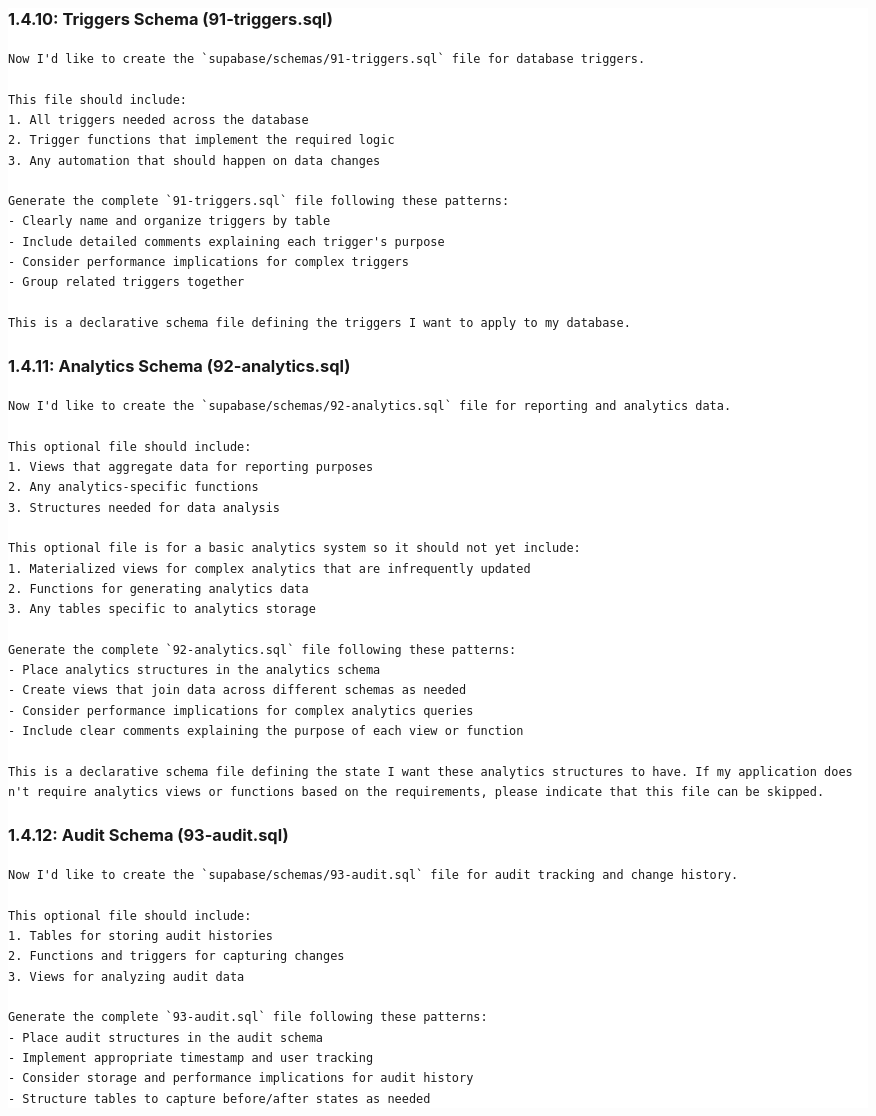 ### 1.4.10: Triggers Schema (91-triggers.sql)

```
Now I'd like to create the `supabase/schemas/91-triggers.sql` file for database triggers.

This file should include:
1. All triggers needed across the database
2. Trigger functions that implement the required logic
3. Any automation that should happen on data changes

Generate the complete `91-triggers.sql` file following these patterns:
- Clearly name and organize triggers by table
- Include detailed comments explaining each trigger's purpose
- Consider performance implications for complex triggers
- Group related triggers together

This is a declarative schema file defining the triggers I want to apply to my database.
```

### 1.4.11: Analytics Schema (92-analytics.sql)

```
Now I'd like to create the `supabase/schemas/92-analytics.sql` file for reporting and analytics data.

This optional file should include:
1. Views that aggregate data for reporting purposes
2. Any analytics-specific functions
3. Structures needed for data analysis

This optional file is for a basic analytics system so it should not yet include:
1. Materialized views for complex analytics that are infrequently updated
2. Functions for generating analytics data
3. Any tables specific to analytics storage

Generate the complete `92-analytics.sql` file following these patterns:
- Place analytics structures in the analytics schema
- Create views that join data across different schemas as needed
- Consider performance implications for complex analytics queries
- Include clear comments explaining the purpose of each view or function

This is a declarative schema file defining the state I want these analytics structures to have. If my application doesn't require analytics views or functions based on the requirements, please indicate that this file can be skipped.
```

### 1.4.12: Audit Schema (93-audit.sql)

```
Now I'd like to create the `supabase/schemas/93-audit.sql` file for audit tracking and change history.

This optional file should include:
1. Tables for storing audit histories
2. Functions and triggers for capturing changes
3. Views for analyzing audit data

Generate the complete `93-audit.sql` file following these patterns:
- Place audit structures in the audit schema
- Implement appropriate timestamp and user tracking
- Consider storage and performance implications for audit history
- Structure tables to capture before/after states as needed

```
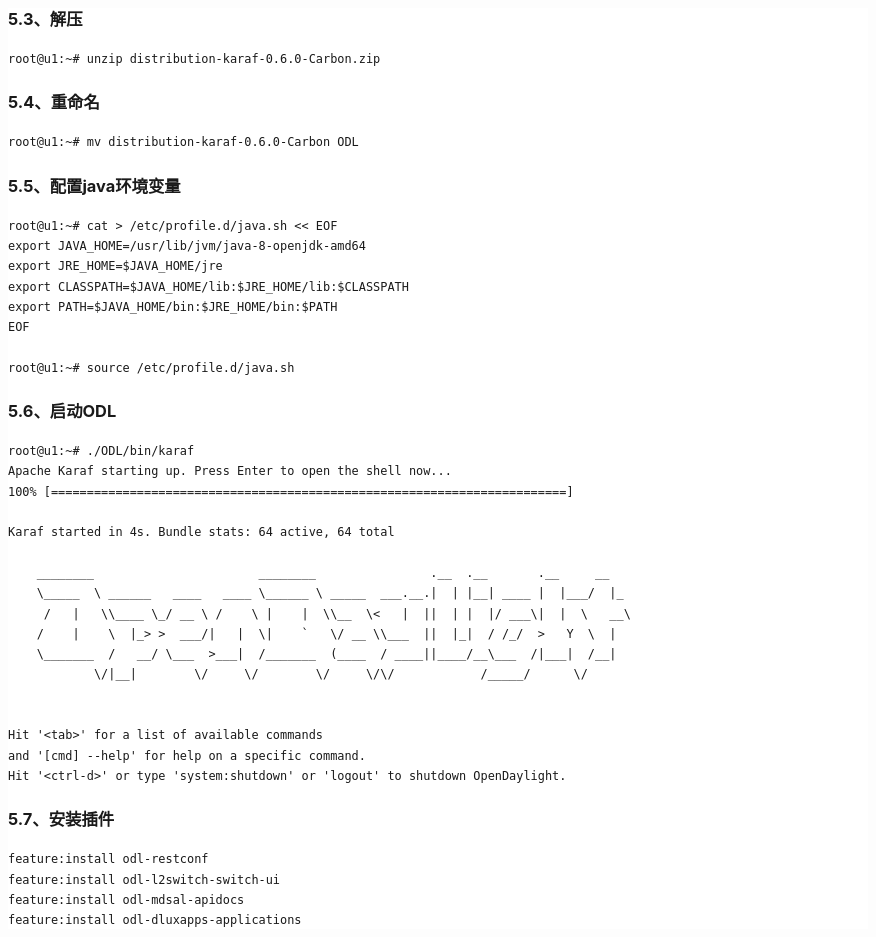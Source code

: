 ### 5.3、解压

```
root@u1:~# unzip distribution-karaf-0.6.0-Carbon.zip
```

### 5.4、重命名

```
root@u1:~# mv distribution-karaf-0.6.0-Carbon ODL
```

### 5.5、配置java环境变量

```
root@u1:~# cat > /etc/profile.d/java.sh << EOF
export JAVA_HOME=/usr/lib/jvm/java-8-openjdk-amd64
export JRE_HOME=$JAVA_HOME/jre
export CLASSPATH=$JAVA_HOME/lib:$JRE_HOME/lib:$CLASSPATH
export PATH=$JAVA_HOME/bin:$JRE_HOME/bin:$PATH
EOF

root@u1:~# source /etc/profile.d/java.sh
```

### 5.6、启动ODL

```
root@u1:~# ./ODL/bin/karaf 
Apache Karaf starting up. Press Enter to open the shell now...
100% [========================================================================]

Karaf started in 4s. Bundle stats: 64 active, 64 total
                                                                                           
    ________                       ________                .__  .__       .__     __       
    \_____  \ ______   ____   ____ \______ \ _____  ___.__.|  | |__| ____ |  |___/  |_     
     /   |   \\____ \_/ __ \ /    \ |    |  \\__  \<   |  ||  | |  |/ ___\|  |  \   __\    
    /    |    \  |_> >  ___/|   |  \|    `   \/ __ \\___  ||  |_|  / /_/  >   Y  \  |      
    \_______  /   __/ \___  >___|  /_______  (____  / ____||____/__\___  /|___|  /__|      
            \/|__|        \/     \/        \/     \/\/            /_____/      \/          
                                                                                           

Hit '<tab>' for a list of available commands
and '[cmd] --help' for help on a specific command.
Hit '<ctrl-d>' or type 'system:shutdown' or 'logout' to shutdown OpenDaylight.
```

### 5.7、安装插件

```
feature:install odl-restconf
feature:install odl-l2switch-switch-ui
feature:install odl-mdsal-apidocs
feature:install odl-dluxapps-applications
```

------

TASK DESCRIPTION: Match on "following": copy every line in the records that has it.

RESPONSE TO THE EXERCISE:
Generate the complete `91-triggers.sql` file following these patterns:
Generate the complete `92-analytics.sql` file following these patterns:
Generate the complete `93-audit.sql` file following these patterns:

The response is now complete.